I have no idea what our expenses are. I have never tracked expenses. I just know if the balance in our checking account is going up or down. It mostly goes up.
 
I'm pretty sure Fidelity knows that these calculations should be based on expenses and not income. But most people don't know what their annual expenses are. Everybody knows what their income is.

I have no idea what our expenses are. I have never tracked expenses. I just know if the balance in our checking account is going up or down. It mostly goes up.

Fidelity surely knows about expenses, as that is a major part of their Retirement Income Planning software in the website.
 
When I was 35, I think my retirement portfolio was about 5x my salary. Now, at the age of 42, it's about 11x my salary. So, hopefully I'm on course!

But, I agree with others in that I think that having 8x your salary saved up by age 67 is a bit low. Unless you have really low expenses. I guess social security will help somewhat, though.
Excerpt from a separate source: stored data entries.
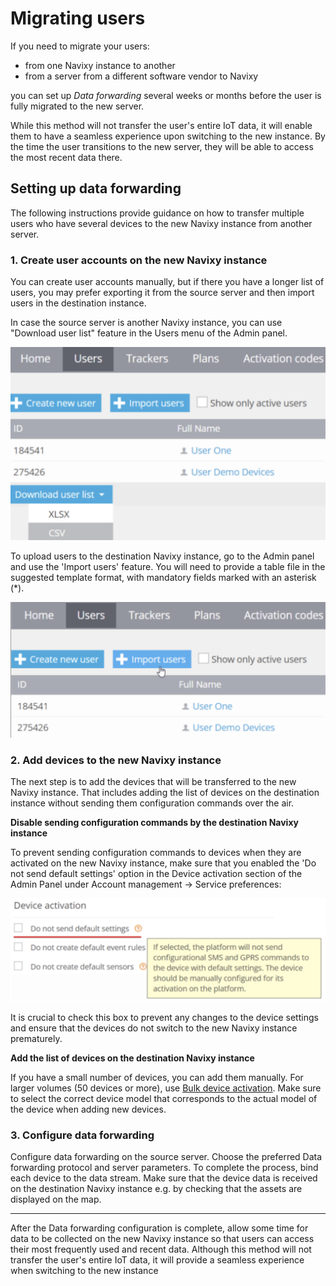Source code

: # Migrating users

If you need to migrate your users:

* from one Navixy instance to another
* from a server from a different software vendor to Navixy

you can set up _Data forwarding_ several weeks or months before the user is fully migrated to the new server.

While this method will not transfer the user's entire IoT data, it will enable them to have a seamless experience upon switching to the new instance. By the time the user transitions to the new server, they will be able to access the most recent data there.

## Setting up data forwarding

The following instructions provide guidance on how to transfer multiple users who have several devices to the new Navixy instance from another server.

### **1. Create user accounts on the new Navixy instance**

You can create user accounts manually, but if there you have a longer list of users, you may prefer exporting it from the source server and then import users in the destination instance.

In case the source server is another Navixy instance, you can use "Download user list" feature in the Users menu of the Admin panel.

![On-Premise - User Accounts](../../on-premise/qa/attachments/image-20230810-094143.png)

To upload users to the destination Navixy instance, go to the Admin panel and use the 'Import users' feature. You will need to provide a table file in the suggested template format, with mandatory fields marked with an asterisk (\*).

![On-Premise - Importing users](../../on-premise/qa/attachments/image-20230810-094245.png)

### 2. Add devices to the new Navixy instance

The next step is to add the devices that will be transferred to the new Navixy instance. That includes adding the list of devices on the destination instance without sending them configuration commands over the air.

**Disable sending configuration commands by the destination Navixy instance**

To prevent sending configuration commands to devices when they are activated on the new Navixy instance, make sure that you enabled the 'Do not send default settings' option in the Device activation section of the Admin Panel under Account management → Service preferences:

![On-Premise - Devices](../../on-premise/qa/attachments/image-20230810-094026.png)

It is crucial to check this box to prevent any changes to the device settings and ensure that the devices do not switch to the new Navixy instance prematurely.

**Add the list of devices on the destination Navixy instance**

If you have a small number of devices, you can add them manually. For larger volumes (50 devices or more), use [Bulk device activation](migrating-from-wialon/). Make sure to select the correct device model that corresponds to the actual model of the device when adding new devices.

### 3. Configure data forwarding

Configure data forwarding on the source server. Choose the preferred Data forwarding protocol and server parameters. To complete the process, bind each device to the data stream. Make sure that the device data is received on the destination Navixy instance e.g. by checking that the assets are displayed on the map.

***

After the Data forwarding configuration is complete, allow some time for data to be collected on the new Navixy instance so that users can access their most frequently used and recent data. Although this method will not transfer the user's entire IoT data, it will provide a seamless experience when switching to the new instance
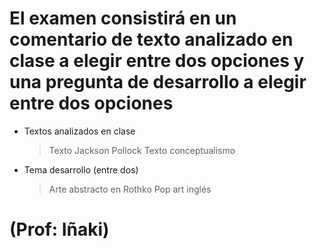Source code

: # El examen consistirá en un comentario de texto analizado en clase a elegir entre dos opciones y una pregunta de desarrollo a elegir entre dos opciones
- Textos analizados en clase
    >Texto Jackson Pollock
    >Texto conceptualismo
- Tema desarrollo (entre dos)
    >Arte abstracto en Rothko
    >Pop art inglés
# (Prof: Iñaki)
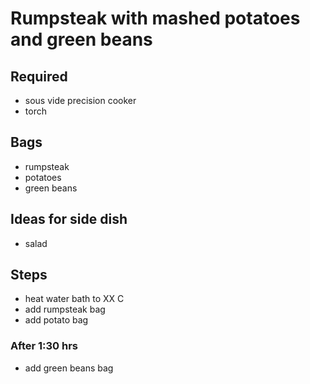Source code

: # Rumpsteak with mashed potatoes and green beans

## Required

* sous vide precision cooker
* torch

## Bags

* rumpsteak
* potatoes
* green beans

## Ideas for side dish

* salad

## Steps

* heat water bath to XX C
* add rumpsteak bag
* add potato bag

### After 1:30 hrs

* add green beans bag

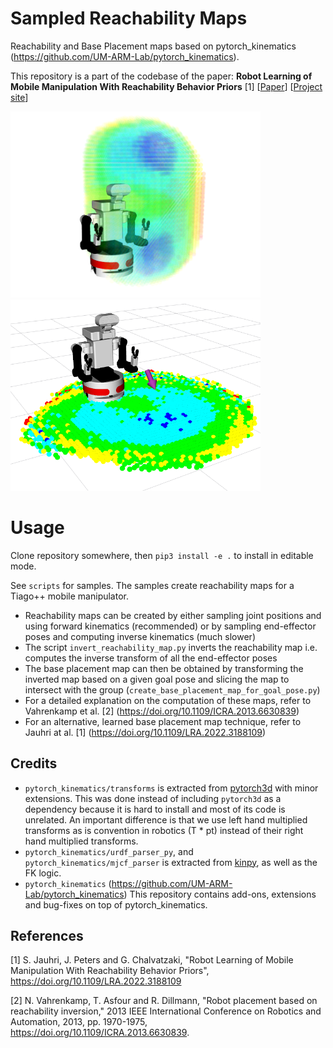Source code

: # Sampled Reachability Maps
Reachability and Base Placement maps based on pytorch_kinematics (https://github.com/UM-ARM-Lab/pytorch_kinematics).

This repository is a part of the codebase of the paper: **Robot Learning of Mobile Manipulation With Reachability Behavior Priors** [1] [[Paper](https://arxiv.org/abs/2203.04051)] [[Project site](https://irosalab.com/rlmmbp/)]

<p float="left">
  <img src="RMap.png" width="400" />
  <img src="IRM.png" width="400" />
</p>

# Usage
Clone repository somewhere, then `pip3 install -e .` to install in editable mode.

See `scripts` for samples. The samples create reachability maps for a Tiago++ mobile manipulator.

- Reachability maps can be created by either sampling joint positions and using forward kinematics (recommended) or by sampling end-effector poses and computing inverse kinematics (much slower)
- The script `invert_reachability_map.py` inverts the reachability map i.e. computes the inverse transform of all the end-effector poses
- The base placement map can then be obtained by transforming the inverted map based on a given goal pose and slicing the map to intersect with the group (`create_base_placement_map_for_goal_pose.py`)
- For a detailed explanation on the computation of these maps, refer to Vahrenkamp et al. [2] (https://doi.org/10.1109/ICRA.2013.6630839)
- For an alternative, learned base placement map technique, refer to Jauhri at al. [1] (https://doi.org/10.1109/LRA.2022.3188109)

## Credits
- `pytorch_kinematics/transforms` is extracted from [pytorch3d](https://github.com/facebookresearch/pytorch3d) with minor extensions.
This was done instead of including `pytorch3d` as a dependency because it is hard to install and most of its code is unrelated.
  An important difference is that we use left hand multiplied transforms as is convention in robotics (T * pt) instead of their
  right hand multiplied transforms.
- `pytorch_kinematics/urdf_parser_py`, and `pytorch_kinematics/mjcf_parser` is extracted from [kinpy](https://github.com/neka-nat/kinpy), as well as the FK logic.
- `pytorch_kinematics` (https://github.com/UM-ARM-Lab/pytorch_kinematics)
This repository contains add-ons, extensions and bug-fixes on top of pytorch_kinematics.

## References
[1] S. Jauhri, J. Peters and G. Chalvatzaki, "Robot Learning of Mobile Manipulation With Reachability Behavior Priors", https://doi.org/10.1109/LRA.2022.3188109

[2] N. Vahrenkamp, T. Asfour and R. Dillmann, "Robot placement based on reachability inversion," 2013 IEEE International Conference on Robotics and Automation, 2013, pp. 1970-1975, https://doi.org/10.1109/ICRA.2013.6630839.
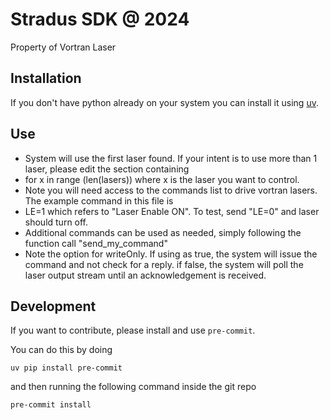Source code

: # Stradus SDK @ 2024

Property of Vortran Laser

## Installation

If you don't have python already on your system you can install it using [uv](https://docs.astral.sh/uv/#installation).



## Use

- System will use the first laser found. If your intent is to use more than 1 laser, please edit the section containing
- for x in range (len(lasers)) where x is the laser you want to control.
- Note you will need access to the commands list to drive vortran lasers. The example command in this file is
- LE=1 which refers to "Laser Enable ON". To test, send "LE=0" and laser should turn off.
- Additional commands can be used as needed, simply following the function call "send_my_command"
- Note the option for writeOnly. If using as true, the system will issue the command and not check for a reply.
  if false, the system will poll the laser output stream until an acknowledgement is received.

## Development

If you want to contribute, please install and use `pre-commit`.

You can do this by doing

    uv pip install pre-commit

and then running the following command inside the git repo

    pre-commit install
If I work until 67, my SS benefit would cover about 35% of my current salary.
 
I'm pretty sure Fidelity knows that these calculations should be based on expenses and not income. But most people don't know what their annual expenses are. Everybody knows what their income is.

Or Fidelity is engaged in scare-mongering to manipulate clients to invest more in risky assets such as the products they sell.
 
I've generally only known my salary +/- a few thousand a year. Really. However, since I was in late forties tracked expenses in Quicken and could dial up expense in a second. Salary was 30-40% more than expense, filling up a 457 and 401k. All I cared about was what did it take to retire in income. I'm well over that now, so no worries. If it matters, when I pretty much pulled the plug, assets were ~13x income and have a cola'd pension that is ~ 1/2 last salary. It's all about living below means. Now I have to figure out how to spend or use it for max enjoyment. It actually is difficult to reverse the flow when a buck actually has a value to you. I probably could have left earlier, but it would have crimped the pension substantially.
 
Say you make $50K, so you'll need $400K. No thanks!

Assuming that is the household income at age 67, the social security would be probably in the area of 24K for the worker and 12K for the spouse leaving 14K as the withdrawal from retirement savings or just under 4% per year of 400K. And that would be assuming all 50K was spent.
 
8 times salary?? Retirement requirement estimates based on salary levels seem completely idiotic to me. That would mean the more you make the less likely you can retire. How could that possibly be true?

fidelity outlines age-based savings guidelines

It's a hypothetical rule of thumb number based on expenses 85% of salary, and Social Security reduces that 85 more. It's also based on the worker working until full retirement age.
I think this is intended for younger and mid-career workers to focus on a benchmark to encourage early retirement savings, since there are also benchmarks for various stages.
Fidelity's retirement planning worksheets are pretty good.